Stored data:
^^^^^^^^^^^^^^^^
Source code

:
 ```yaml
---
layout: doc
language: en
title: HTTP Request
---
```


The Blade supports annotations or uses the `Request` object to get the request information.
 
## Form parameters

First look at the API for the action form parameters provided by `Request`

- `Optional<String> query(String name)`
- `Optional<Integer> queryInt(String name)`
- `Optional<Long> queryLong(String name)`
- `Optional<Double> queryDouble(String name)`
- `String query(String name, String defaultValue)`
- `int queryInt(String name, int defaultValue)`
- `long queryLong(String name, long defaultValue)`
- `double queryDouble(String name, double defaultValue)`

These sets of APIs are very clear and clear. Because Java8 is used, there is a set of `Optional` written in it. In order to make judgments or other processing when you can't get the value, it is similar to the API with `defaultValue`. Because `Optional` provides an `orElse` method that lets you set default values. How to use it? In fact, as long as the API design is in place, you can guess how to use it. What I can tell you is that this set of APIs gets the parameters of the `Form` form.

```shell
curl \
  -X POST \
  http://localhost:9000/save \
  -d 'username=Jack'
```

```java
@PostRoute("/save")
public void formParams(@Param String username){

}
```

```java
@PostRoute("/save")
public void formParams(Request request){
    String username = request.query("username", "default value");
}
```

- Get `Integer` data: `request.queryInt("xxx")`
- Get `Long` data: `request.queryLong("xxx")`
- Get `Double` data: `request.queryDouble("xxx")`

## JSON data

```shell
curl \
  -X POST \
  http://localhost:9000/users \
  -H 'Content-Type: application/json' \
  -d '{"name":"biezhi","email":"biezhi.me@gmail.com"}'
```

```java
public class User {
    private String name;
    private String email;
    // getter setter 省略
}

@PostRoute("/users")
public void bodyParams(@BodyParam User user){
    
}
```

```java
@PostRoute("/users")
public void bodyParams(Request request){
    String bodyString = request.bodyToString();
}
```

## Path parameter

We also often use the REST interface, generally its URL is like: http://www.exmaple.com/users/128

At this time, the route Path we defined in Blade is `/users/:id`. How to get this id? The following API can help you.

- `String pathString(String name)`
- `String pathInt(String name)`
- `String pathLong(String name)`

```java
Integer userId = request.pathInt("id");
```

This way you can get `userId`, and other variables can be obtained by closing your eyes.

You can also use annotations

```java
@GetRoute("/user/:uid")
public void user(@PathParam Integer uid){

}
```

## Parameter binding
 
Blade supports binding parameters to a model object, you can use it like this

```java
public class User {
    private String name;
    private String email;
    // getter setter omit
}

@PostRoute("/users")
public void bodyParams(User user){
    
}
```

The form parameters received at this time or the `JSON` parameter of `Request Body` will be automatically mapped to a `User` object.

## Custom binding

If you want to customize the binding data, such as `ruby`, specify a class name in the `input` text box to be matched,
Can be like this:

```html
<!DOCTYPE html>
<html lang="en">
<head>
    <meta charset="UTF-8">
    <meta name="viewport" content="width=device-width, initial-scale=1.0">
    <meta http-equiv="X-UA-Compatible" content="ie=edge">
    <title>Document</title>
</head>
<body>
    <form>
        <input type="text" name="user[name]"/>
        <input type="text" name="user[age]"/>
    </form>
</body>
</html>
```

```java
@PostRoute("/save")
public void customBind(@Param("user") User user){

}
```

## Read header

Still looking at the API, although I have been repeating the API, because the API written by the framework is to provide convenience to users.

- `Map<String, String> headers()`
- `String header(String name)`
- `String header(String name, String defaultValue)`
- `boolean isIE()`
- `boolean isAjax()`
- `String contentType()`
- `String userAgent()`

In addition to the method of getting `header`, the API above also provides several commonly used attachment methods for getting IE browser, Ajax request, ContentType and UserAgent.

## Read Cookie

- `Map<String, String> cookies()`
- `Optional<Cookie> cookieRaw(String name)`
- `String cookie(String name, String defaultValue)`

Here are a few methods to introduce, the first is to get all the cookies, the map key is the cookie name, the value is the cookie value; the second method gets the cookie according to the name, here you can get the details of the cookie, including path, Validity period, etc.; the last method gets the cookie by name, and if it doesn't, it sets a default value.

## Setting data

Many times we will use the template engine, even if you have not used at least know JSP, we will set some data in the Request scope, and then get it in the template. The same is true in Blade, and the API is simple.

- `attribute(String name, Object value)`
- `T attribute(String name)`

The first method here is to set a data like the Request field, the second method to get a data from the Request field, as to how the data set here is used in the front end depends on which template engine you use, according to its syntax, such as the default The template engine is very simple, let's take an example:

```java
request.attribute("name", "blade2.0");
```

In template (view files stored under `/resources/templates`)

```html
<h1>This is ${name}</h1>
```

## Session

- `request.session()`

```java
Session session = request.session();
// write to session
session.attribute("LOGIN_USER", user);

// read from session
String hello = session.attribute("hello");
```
^^^^^^^^^^^^^^^^
=== PROBLEM ===
Reproduce every line above that contains the string "queryInt".

=== SOLUTION TO THIS EXERCISE ===
- `Optional<Integer> queryInt(String name)`
- `int queryInt(String name, int defaultValue)`
- Get `Integer` data: `request.queryInt("xxx")`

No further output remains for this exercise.